Kurt Opsahl, Senior Staff Attorney for the Electronic Frontier Foundation (EFF) said, “CISPA is a poorly drafted bill that would provide a gaping exception to bedrock privacy law.” Rainey Reitman, EFF Activism Director said, “This bill undermines the privacy of millions of Internet users. Hundreds of thousands of Internet users opposed this bill, joining the White House and Internet security experts in voicing concerns about the civil liberties ramifications of CISPA. We’re committed to taking this fight to the Senate and fighting to ensure no law which would be so detrimental to online privacy is passed on our watch.”
Fight for the Future reports that CISPA will allow the government to spy on you without a warrant, makes it so you can’t even find out about it after the fact, makes it so companies can’t be sued when they do illegal things with your data, allows corporations to cyber-attack each other and individuals outside of the law, and makes every privacy policy on the web a moot point, and violates the 4th amendment.
The EFF writes, “CISPA’s definition of ‘cyber threat information’ includes information directly pertaining to a threat to ‘confidentiality.’ But what does that mean?
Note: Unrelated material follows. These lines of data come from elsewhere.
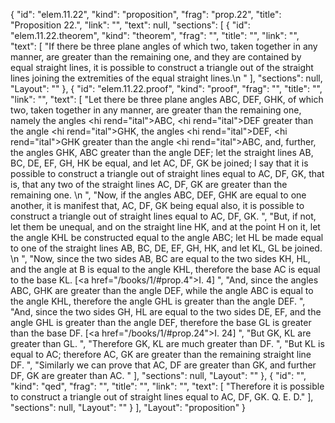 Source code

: {
  "id": "elem.11.22",
  "kind": "proposition",
  "frag": "prop.22",
  "title": "Proposition 22.",
  "link": "",
  "text": null,
  "sections": [
    {
      "id": "elem.11.22.theorem",
      "kind": "theorem",
      "frag": "",
      "title": "",
      "link": "",
      "text": [
        "If there be three plane angles of which two, taken together in any manner, are greater than the remaining one, and they are contained by equal straight lines, it is possible to construct a triangle out of the straight lines joining the extremities of the equal straight lines.\n      "
      ],
      "sections": null,
      "Layout": ""
    },
    {
      "id": "elem.11.22.proof",
      "kind": "proof",
      "frag": "",
      "title": "",
      "link": "",
      "text": [
        "Let there be three plane angles ABC, DEF, GHK, of which two, taken together in any manner, are greater than the remaining one, namely the angles <hi rend=\"ital\">ABC</hi>, <hi rend=\"ital\">DEF</hi> greater than the angle <hi rend=\"ital\">GHK</hi>, the angles <hi rend=\"ital\">DEF</hi>, <hi rend=\"ital\">GHK</hi> greater than the angle <hi rend=\"ital\">ABC</hi>, and, further, the angles GHK, ABC greater than the angle DEF; let the straight lines AB, BC, DE, EF, GH, HK be equal, and let AC, DF, GK be joined; I say that it is possible to construct a triangle out of straight lines equal to AC, DF, GK, that is, that any two of the straight lines AC, DF, GK are greater than the remaining one. \n      ",
        "Now, if the angles ABC, DEF, GHK are equal to one another, it is manifest that, AC, DF, GK being equal also, it is possible to construct a triangle out of straight lines equal to AC, DF, GK. ",
        "But, if not, let them be unequal, and on the straight line HK, and at the point H on it, let the angle KHL be constructed equal to the angle ABC; let HL be made equal to one of the straight lines AB, BC, DE, EF, GH, HK, and let KL, GL be joined. \n      ",
        "Now, since the two sides AB, BC are equal to the two sides KH, HL, and the angle at B is equal to the angle KHL, therefore the base AC is equal to the base KL. [<a href=\"/books/1/#prop.4\">I. 4</a>] ",
        "And, since the angles ABC, GHK are greater than the angle DEF, while the angle ABC is equal to the angle KHL, therefore the angle GHL is greater than the angle DEF. ",
        "And, since the two sides GH, HL are equal to the two sides DE, EF, and the angle GHL is greater than the angle DEF, therefore the base GL is greater than the base DF. [<a href=\"/books/1/#prop.24\">I. 24</a>] ",
        "But GK, KL are greater than GL. ",
        "Therefore GK, KL are much greater than DF. ",
        "But KL is equal to AC; therefore AC, GK are greater than the remaining straight line DF. ",
        "Similarly we can prove that AC, DF are greater than GK, and further DF, GK are greater than AC. "
      ],
      "sections": null,
      "Layout": ""
    },
    {
      "id": "",
      "kind": "qed",
      "frag": "",
      "title": "",
      "link": "",
      "text": [
        "Therefore it is possible to construct a triangle out of straight lines equal to AC, DF, GK. Q. E. D."
      ],
      "sections": null,
      "Layout": ""
    }
  ],
  "Layout": "proposition"
}
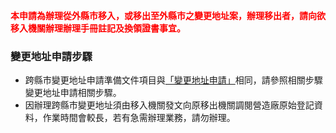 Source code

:  <meta name="robots" content="noindex" />

<span style="color:red; font-weight:bold;">本申請為辦理從外縣市移入，或移出至外縣市之變更地址案，辦理移出者，請向欲移入機關辦理辦理手冊註記及換領證書事宜。</span>

### 變更地址申請步驟

* 跨縣市變更地址申請準備文件項目與[「變更地址申請」](change_address.md)相同，請參照相關步驟變更地址申請相關步驟。
* 因辦理跨縣市變更地址須由移入機關發文向原移出機關調閱營造廠原始登記資料，作業時間會較長，若有急需辦理業務，請勿辦理。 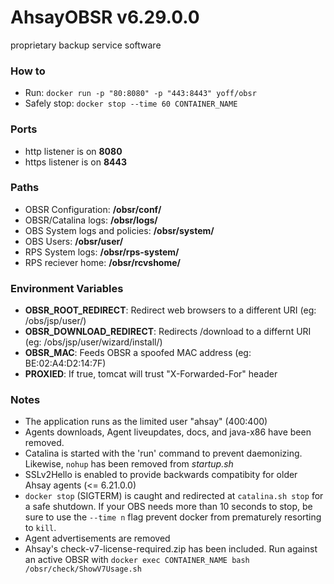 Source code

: # AhsayOBSR v6.29.0.0
proprietary backup service software

### How to
+ Run: `docker run -p "80:8080" -p "443:8443" yoff/obsr`
+ Safely stop: `docker stop --time 60 CONTAINER_NAME`

### Ports
+ http listener is on **8080**
+ https listener is on **8443**

### Paths
+ OBSR Configuration: **/obsr/conf/**
+ OBSR/Catalina logs: **/obsr/logs/**
+ OBS System logs and policies: **/obsr/system/**
+ OBS Users: **/obsr/user/**
+ RPS System logs: **/obsr/rps-system/**
+ RPS reciever home: **/obsr/rcvshome/**

### Environment Variables
+ **OBSR_ROOT_REDIRECT**: Redirect web browsers to a different URI (eg: /obs/jsp/user/)
+ **OBSR_DOWNLOAD_REDIRECT**: Redirects /download to a differnt URI (eg: /obs/jsp/user/wizard/install/)
+ **OBSR_MAC**: Feeds OBSR a spoofed MAC address (eg: BE:02:A4:D2:14:7F)
+ **PROXIED**: If true, tomcat will trust "X-Forwarded-For" header

### Notes
+ The application runs as the limited user "ahsay" (400:400)
+ Agents downloads, Agent liveupdates, docs, and java-x86 have been removed.
+ Catalina is started with the 'run' command to prevent daemonizing. Likewise, `nohup` has been removed from *startup.sh*
+ SSLv2Hello is enabled to provide backwards compatibity for older Ahsay agents (<= 6.21.0.0)
+ `docker stop` (SIGTERM) is caught and redirected at `catalina.sh stop` for a safe shutdown. If your OBS needs more than 10 seconds to stop, be sure to use the `--time n` flag prevent docker from prematurely resorting to `kill`.
+ Agent advertisements are removed
+ Ahsay's check-v7-license-required.zip has been included. Run against an active OBSR with `docker exec CONTAINER_NAME bash /obsr/check/ShowV7Usage.sh`
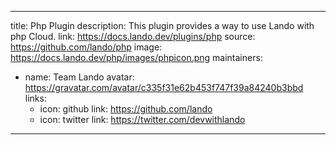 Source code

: 
---
title: Php Plugin
description: This plugin provides a way to use Lando with php Cloud.
link: https://docs.lando.dev/plugins/php
source: https://github.com/lando/php
image: https://docs.lando.dev/php/images/phpicon.png
maintainers:
  - name: Team Lando
    avatar: https://gravatar.com/avatar/c335f31e62b453f747f39a84240b3bbd
    links:
      - icon: github
        link: https://github.com/lando
      - icon: twitter
        link: https://twitter.com/devwithlando
---

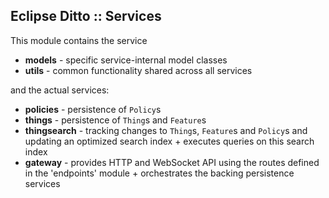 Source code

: ## Eclipse Ditto :: Services

This module contains the service
* **models** - specific service-internal model classes
* **utils** - common functionality shared across all services

and the actual services:
* **policies** - persistence of `Policy`s
* **things** - persistence of `Thing`s and `Feature`s
* **thingsearch** - tracking changes to `Thing`s, `Feature`s and `Policy`s and updating an optimized
search index + executes queries on this search index
* **gateway** - provides HTTP and WebSocket API using the routes defined in the 'endpoints' module + 
orchestrates the backing persistence services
The definition encompasses measures designed for preserving ‘authorized restrictions on access,’ including means for protecting ‘proprietary information;’ [which] is not defined, and could be read to include copyrighted information. For example, one type of restriction on access that is designed to protect proprietary information is digital rights management (DRM).” The bill itself states, “Cyber threat information shared in accordance with paragraph (1)… shall be exempt from disclosure under section 552 of title 5, United States Code (commonly known as the `Freedom of Information Act’).”
The actual policies and procedures authorized by the bill are not known, because they will not be written until after the bill becomes law, assuming it passes the Senate and is not vetoed by President Obama. On the bright side, this bill has been killed once before; and according to a White House Statement of Administration Policy, President Obama’s senior advisors would recommend that he veto the bill unless it is amended to include better privacy and civil liberties protections and transparent oversight .
Even with the threat of a veto, the fight against CISPA is not over, we must once again convince the Senate to kill this bill!